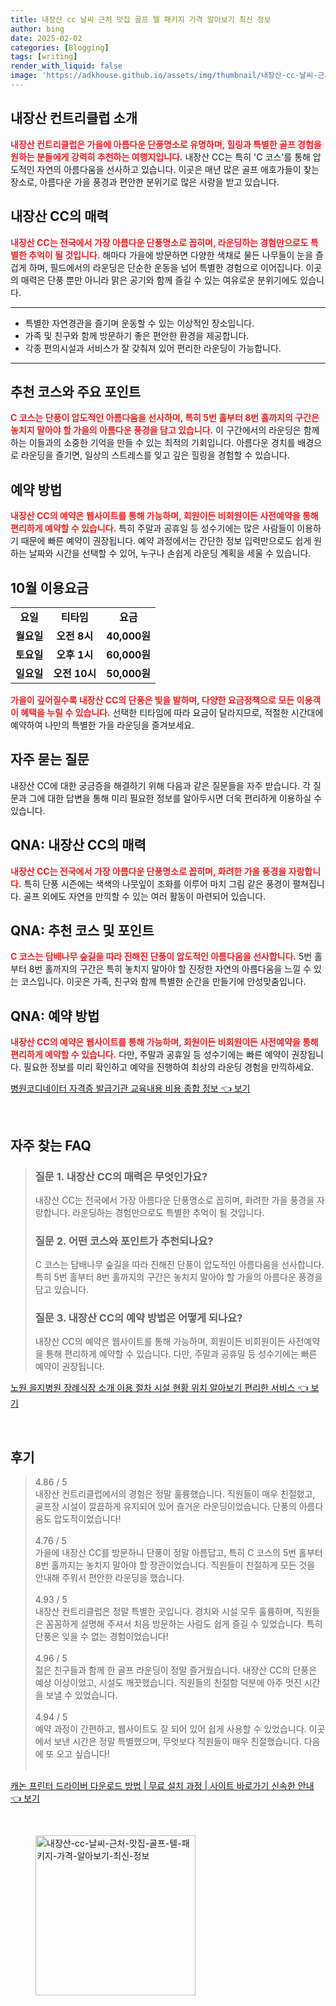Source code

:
 ```yaml
---
title: 내장산 cc 날씨 근처 맛집 골프 텔 패키지 가격 알아보기 최신 정보
author: bing
date: 2025-02-02
categories: [Blogging]
tags: [writing]
render_with_liquid: false
image: 'https://adkhouse.github.io/assets/img/thumbnail/내장산-cc-날씨-근처-맛집-골프-텔-패키지-가격-알아보기-최신-정보.webp'
---
```



<h2 id='내장산_컨트리클럽_소개'>내장산 컨트리클럽 소개</h2>

<p><b><span style="color: #ee2323;">내장산 컨트리클럽은 가을에 아름다운 단풍명소로 유명하며, 힐링과 특별한 골프 경험을 원하는 분들에게 강력히 추천하는 여행지입니다.</span></b> 내장산 CC는 특히 'C 코스'를 통해 압도적인 자연의 아름다움을 선사하고 있습니다. 이곳은 매년 많은 골프 애호가들이 찾는 장소로, 아름다운 가을 풍경과 편안한 분위기로 많은 사랑을 받고 있습니다.</p>

<h2 id='내장산_CC의_매력'>내장산 CC의 매력</h2>

<p><b><span style="color: #ee2323;">내장산 CC는 전국에서 가장 아름다운 단풍명소로 꼽히며, 라운딩하는 경험만으로도 특별한 추억이 될 것입니다.</span></b> 해마다 가을에 방문하면 다양한 색채로 물든 나무들이 눈을 즐겁게 하며, 필드에서의 라운딩은 단순한 운동을 넘어 특별한 경험으로 이어집니다. 이곳의 매력은 단풍 뿐만 아니라 맑은 공기와 함께 즐길 수 있는 여유로운 분위기에도 있습니다.</p>

<hr />

<ul>
    <li>특별한 자연경관을 즐기며 운동할 수 있는 이상적인 장소입니다.</li>
    <li>가족 및 친구와 함께 방문하기 좋은 편안한 환경을 제공합니다.</li>
    <li>각종 편의시설과 서비스가 잘 갖춰져 있어 편리한 라운딩이 가능합니다.</li>
</ul>

<hr />

<h2 id='추천_코스와_주요_포인트'>추천 코스와 주요 포인트</h2>

<p><b><span style="color: #ee2323;">C 코스는 단풍이 압도적인 아름다움을 선사하며, 특히 5번 홀부터 8번 홀까지의 구간은 놓치지 말아야 할 가을의 아름다운 풍경을 담고 있습니다.</span></b> 이 구간에서의 라운딩은 함께하는 이들과의 소중한 기억을 만들 수 있는 최적의 기회입니다. 아름다운 경치를 배경으로 라운딩을 즐기면, 일상의 스트레스를 잊고 깊은 힐링을 경험할 수 있습니다.</p>

<h2 id='예약_방법'>예약 방법</h2>

<p><b><span style="color: #ee2323;">내장산 CC의 예약은 웹사이트를 통해 가능하며, 회원이든 비회원이든 사전예약을 통해 편리하게 예약할 수 있습니다.</span></b> 특히 주말과 공휴일 등 성수기에는 많은 사람들이 이용하기 때문에 빠른 예약이 권장됩니다. 예약 과정에서는 간단한 정보 입력만으로도 쉽게 원하는 날짜와 시간을 선택할 수 있어, 누구나 손쉽게 라운딩 계획을 세울 수 있습니다.</p>

<h2 id='10월_이용요금'>10월 이용요금</h2>

<table>
    <tr>
        <td style="text-align: center; height: 17px;"><b>요일</b></td>
        <td style="text-align: center; height: 17px;"><b>티타임</b></td>
        <td style="text-align: center; height: 17px;"><b>요금</b></td>
    </tr>
    <tr>
        <td style="text-align: center; height: 17px;"><b>월요일</b></td>
        <td style="text-align: center; height: 17px;"><b>오전 8시</b></td>
        <td style="text-align: center; height: 17px;"><b>40,000원</b></td>
    </tr>
    <tr>
        <td style="text-align: center; height: 17px;"><b>토요일</b></td>
        <td style="text-align: center; height: 17px;"><b>오후 1시</b></td>
        <td style="text-align: center; height: 17px;"><b>60,000원</b></td>
    </tr>
    <tr>
        <td style="text-align: center; height: 17px;"><b>일요일</b></td>
        <td style="text-align: center; height: 17px;"><b>오전 10시</b></td>
        <td style="text-align: center; height: 17px;"><b>50,000원</b></td>
    </tr>
</table>

<p><b><span style="color: #ee2323;">가을이 깊어질수록 내장산 CC의 단풍은 빛을 발하며, 다양한 요금정책으로 모든 이용객이 혜택을 누릴 수 있습니다.</span></b> 선택한 티타임에 따라 요금이 달라지므로, 적절한 시간대에 예약하여 나만의 특별한 가을 라운딩을 즐겨보세요.</p>

<h2 id='자주_묻는_질문'>자주 묻는 질문</h2>

<p>내장산 CC에 대한 궁금증을 해결하기 위해 다음과 같은 질문들을 자주 받습니다. 각 질문과 그에 대한 답변을 통해 미리 필요한 정보를 알아두시면 더욱 편리하게 이용하실 수 있습니다.</p>

<h2 id='QnA_1'>QNA: 내장산 CC의 매력</h2>

<p><b><span style="color: #ee2323;">내장산 CC는 전국에서 가장 아름다운 단풍명소로 꼽히며, 화려한 가을 풍경을 자랑합니다.</span></b> 특히 단풍 시즌에는 색색의 나뭇잎이 조화를 이루어 마치 그림 같은 풍경이 펼쳐집니다. 골프 외에도 자연을 만끽할 수 있는 여러 활동이 마련되어 있습니다.</p>

<h2 id='QnA_2'>QNA: 추천 코스 및 포인트</h2>

<p><b><span style="color: #ee2323;">C 코스는 담배나무 숲길을 따라 진해진 단풍이 압도적인 아름다움을 선사합니다.</span></b> 5번 홀부터 8번 홀까지의 구간은 특히 놓치지 말아야 할 진정한 자연의 아름다움을 느낄 수 있는 코스입니다. 이곳은 가족, 친구와 함께 특별한 순간을 만들기에 안성맞춤입니다.</p>

<h2 id='QnA_3'>QNA: 예약 방법</h2>

<p><b><span style="color: #ee2323;">내장산 CC의 예약은 웹사이트를 통해 가능하며, 회원이든 비회원이든 사전예약을 통해 편리하게 예약할 수 있습니다.</span></b> 다만, 주말과 공휴일 등 성수기에는 빠른 예약이 권장됩니다. 필요한 정보를 미리 확인하고 예약을 진행하여 최상의 라운딩 경험을 만끽하세요.</p>


<p><a class="click-button" title="병원코디네이터 자격증 발급기관 교육내용 비용 종합 정보" href="https://adkhouse.github.io/posts/%EB%B3%91%EC%9B%90%EC%BD%94%EB%94%94%EB%84%A4%EC%9D%B4%ED%84%B0-%EC%9E%90%EA%B2%A9%EC%A6%9D-%EB%B0%9C%EA%B8%89%EA%B8%B0%EA%B4%80-%EA%B5%90%EC%9C%A1%EB%82%B4%EC%9A%A9-%EB%B9%84%EC%9A%A9-%EC%A2%85%ED%95%A9-%EC%A0%95%EB%B3%B4/" rel="dofollow">병원코디네이터 자격증 발급기관 교육내용 비용 종합 정보 👈 보기</a></p><br>
<h2 id='자주_찾는_FAQ'>자주 찾는 FAQ</h2>
<div itemscope="" itemtype="https://schema.org/FAQPage"> 
<blockquote> 
<div itemscope="" itemprop="mainEntity" itemtype="https://schema.org/Question"> 
<h3 itemprop="name">질문 1. 내장산 CC의 매력은 무엇인가요?</h3> 
<div itemscope="" itemprop="acceptedAnswer" itemtype="https://schema.org/Answer"> 
<span itemprop="text"> 
<p>내장산 CC는 전국에서 가장 아름다운 단풍명소로 꼽히며, 화려한 가을 풍경을 자랑합니다. 라운딩하는 경험만으로도 특별한 추억이 될 것입니다.</p> 
</span> 
</div> 
</div> 
<div itemscope="" itemprop="mainEntity" itemtype="https://schema.org/Question"> 
<h3 itemprop="name">질문 2. 어떤 코스와 포인트가 추천되나요?</h3> 
<div itemscope="" itemprop="acceptedAnswer" itemtype="https://schema.org/Answer"> 
<span itemprop="text"> 
<p>C 코스는 담배나무 숲길을 따라 진해진 단풍이 압도적인 아름다움을 선사합니다. 특히 5번 홀부터 8번 홀까지의 구간은 놓치지 말아야 할 가을의 아름다운 풍경을 담고 있습니다.</p> 
</span> 
</div> 
</div> 
<div itemscope="" itemprop="mainEntity" itemtype="https://schema.org/Question"> 
<h3 itemprop="name">질문 3. 내장산 CC의 예약 방법은 어떻게 되나요?</h3> 
<div itemscope="" itemprop="acceptedAnswer" itemtype="https://schema.org/Answer"> 
<span itemprop="text"> 
<p>내장산 CC의 예약은 웹사이트를 통해 가능하며, 회원이든 비회원이든 사전예약을 통해 편리하게 예약할 수 있습니다. 다만, 주말과 공휴일 등 성수기에는 빠른 예약이 권장됩니다.</p> 
</span> 
</div> 
</div> 
</blockquote> 
</div>
<p><a class="click-button" title="노원 을지병원 장례식장 소개 이용 절차 시설 현황 위치 알아보기 편리한 서비스" href="https://adkhouse.github.io/posts/%EB%85%B8%EC%9B%90-%EC%9D%84%EC%A7%80%EB%B3%91%EC%9B%90-%EC%9E%A5%EB%A1%80%EC%8B%9D%EC%9E%A5-%EC%86%8C%EA%B0%9C-%EC%9D%B4%EC%9A%A9-%EC%A0%88%EC%B0%A8-%EC%8B%9C%EC%84%A4-%ED%98%84%ED%99%A9-%EC%9C%84%EC%B9%98-%EC%95%8C%EC%95%84%EB%B3%B4%EA%B8%B0-%ED%8E%B8%EB%A6%AC%ED%95%9C-%EC%84%9C%EB%B9%84%EC%8A%A4/" rel="dofollow">노원 을지병원 장례식장 소개 이용 절차 시설 현황 위치 알아보기 편리한 서비스 👈 보기</a></p><br>
<h2 id='후기'>후기</h2>
<div itemscope itemtype="https://schema.org/Product">
  <blockquote>
  <div itemprop="review" itemscope itemtype="https://schema.org/Review">
      <div itemprop="reviewRating" itemscope itemtype="https://schema.org/Rating"> <span itemprop="ratingValue">4.86</span> / <span itemprop="bestRating">5</span> </div>
      <span itemprop="reviewBody">내장산 컨트리클럽에서의 경험은 정말 훌륭했습니다. 직원들이 매우 친절했고, 골프장 시설이 깔끔하게 유지되어 있어 즐거운 라운딩이었습니다. 단풍의 아름다움도 압도적이었습니다!</span>
  </div>
  <br>
  <div itemprop="review" itemscope itemtype="https://schema.org/Review">
      <div itemprop="reviewRating" itemscope itemtype="https://schema.org/Rating"> <span itemprop="ratingValue">4.76</span> / <span itemprop="bestRating">5</span> </div>
      <span itemprop="reviewBody">가을에 내장산 CC를 방문하니 단풍이 정말 아름답고, 특히 C 코스의 5번 홀부터 8번 홀까지는 놓치지 말아야 할 장관이었습니다. 직원들이 친절하게 모든 것을 안내해 주워서 편안한 라운딩을 했습니다.</span>
  </div>
  <br>
  <div itemprop="review" itemscope itemtype="https://schema.org/Review">
      <div itemprop="reviewRating" itemscope itemtype="https://schema.org/Rating"> <span itemprop="ratingValue">4.93</span> / <span itemprop="bestRating">5</span> </div>
      <span itemprop="reviewBody">내장산 컨트리클럽은 정말 특별한 곳입니다. 경치와 시설 모두 훌륭하며, 직원들은 꼼꼼하게 설명해 주셔서 처음 방문하는 사람도 쉽게 즐길 수 있었습니다. 특히 단풍은 잊을 수 없는 경험이었습니다!</span>
  </div>
  <br>
  <div itemprop="review" itemscope itemtype="https://schema.org/Review">
      <div itemprop="reviewRating" itemscope itemtype="https://schema.org/Rating"> <span itemprop="ratingValue">4.96</span> / <span itemprop="bestRating">5</span> </div>
      <span itemprop="reviewBody">젊은 친구들과 함께 한 골프 라운딩이 정말 즐거웠습니다. 내장산 CC의 단풍은 예상 이상이었고, 시설도 깨끗했습니다. 직원들의 친절함 덕분에 아주 멋진 시간을 보낼 수 있었습니다.</span>
  </div>
  <br>
  <div itemprop="review" itemscope itemtype="https://schema.org/Review">
      <div itemprop="reviewRating" itemscope itemtype="https://schema.org/Rating"> <span itemprop="ratingValue">4.94</span> / <span itemprop="bestRating">5</span> </div>
      <span itemprop="reviewBody">예약 과정이 간편하고, 웹사이트도 잘 되어 있어 쉽게 사용할 수 있었습니다. 이곳에서 보낸 시간은 정말 특별했으며, 무엇보다 직원들이 매우 친절했습니다. 다음에 또 오고 싶습니다!</span>
  </div>
  <br>
  </blockquote>
</div>
<p><a class="click-button" title="캐논 프린터 드라이버 다운로드 방법 | 무료 설치 과정 | 사이트 바로가기 신속한 안내" href="https://adkhouse.github.io/posts/%EC%BA%90%EB%85%BC-%ED%94%84%EB%A6%B0%ED%84%B0-%EB%93%9C%EB%9D%BC%EC%9D%B4%EB%B2%84-%EB%8B%A4%EC%9A%B4%EB%A1%9C%EB%93%9C-%EB%B0%A9%EB%B2%95-%EB%AC%B4%EB%A3%8C-%EC%84%A4%EC%B9%98-%EA%B3%BC%EC%A0%95-%EC%82%AC%EC%9D%B4%ED%8A%B8-%EB%B0%94%EB%A1%9C%EA%B0%80%EA%B8%B0-%EC%8B%A0%EC%86%8D%ED%95%9C-%EC%95%88%EB%82%B4/" rel="dofollow">캐논 프린터 드라이버 다운로드 방법 | 무료 설치 과정 | 사이트 바로가기 신속한 안내 👈 보기</a></p><br>
<figure class="image"><img src="https://adkhouse.github.io/assets/img/thumbnail/내장산-cc-날씨-근처-맛집-골프-텔-패키지-가격-알아보기-최신-정보.webp" alt="내장산-cc-날씨-근처-맛집-골프-텔-패키지-가격-알아보기-최신-정보" width="256" height="256"></figure>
------------
_TASK DIRECTIONS_
Retype the records above word for word, from their first line through the line containing "<h2 id='추천_코스와_주요_포인트'>추천 코스와 주요 포인트</h2>", and leave out every picture.

_ANSWER SPACE_
Source code

:
 ```yaml
---
title: 내장산 cc 날씨 근처 맛집 골프 텔 패키지 가격 알아보기 최신 정보
author: bing
date: 2025-02-02
categories: [Blogging]
tags: [writing]
render_with_liquid: false
image: 'https://adkhouse.github.io/assets/img/thumbnail/내장산-cc-날씨-근처-맛집-골프-텔-패키지-가격-알아보기-최신-정보.webp'
---
```



<h2 id='내장산_컨트리클럽_소개'>내장산 컨트리클럽 소개</h2>

<p><b><span style="color: #ee2323;">내장산 컨트리클럽은 가을에 아름다운 단풍명소로 유명하며, 힐링과 특별한 골프 경험을 원하는 분들에게 강력히 추천하는 여행지입니다.</span></b> 내장산 CC는 특히 'C 코스'를 통해 압도적인 자연의 아름다움을 선사하고 있습니다. 이곳은 매년 많은 골프 애호가들이 찾는 장소로, 아름다운 가을 풍경과 편안한 분위기로 많은 사랑을 받고 있습니다.</p>

<h2 id='내장산_CC의_매력'>내장산 CC의 매력</h2>

<p><b><span style="color: #ee2323;">내장산 CC는 전국에서 가장 아름다운 단풍명소로 꼽히며, 라운딩하는 경험만으로도 특별한 추억이 될 것입니다.</span></b> 해마다 가을에 방문하면 다양한 색채로 물든 나무들이 눈을 즐겁게 하며, 필드에서의 라운딩은 단순한 운동을 넘어 특별한 경험으로 이어집니다. 이곳의 매력은 단풍 뿐만 아니라 맑은 공기와 함께 즐길 수 있는 여유로운 분위기에도 있습니다.</p>

<hr />

<ul>
    <li>특별한 자연경관을 즐기며 운동할 수 있는 이상적인 장소입니다.</li>
    <li>가족 및 친구와 함께 방문하기 좋은 편안한 환경을 제공합니다.</li>
    <li>각종 편의시설과 서비스가 잘 갖춰져 있어 편리한 라운딩이 가능합니다.</li>
</ul>

<hr />

<h2 id='추천_코스와_주요_포인트'>추천 코스와 주요 포인트</h2>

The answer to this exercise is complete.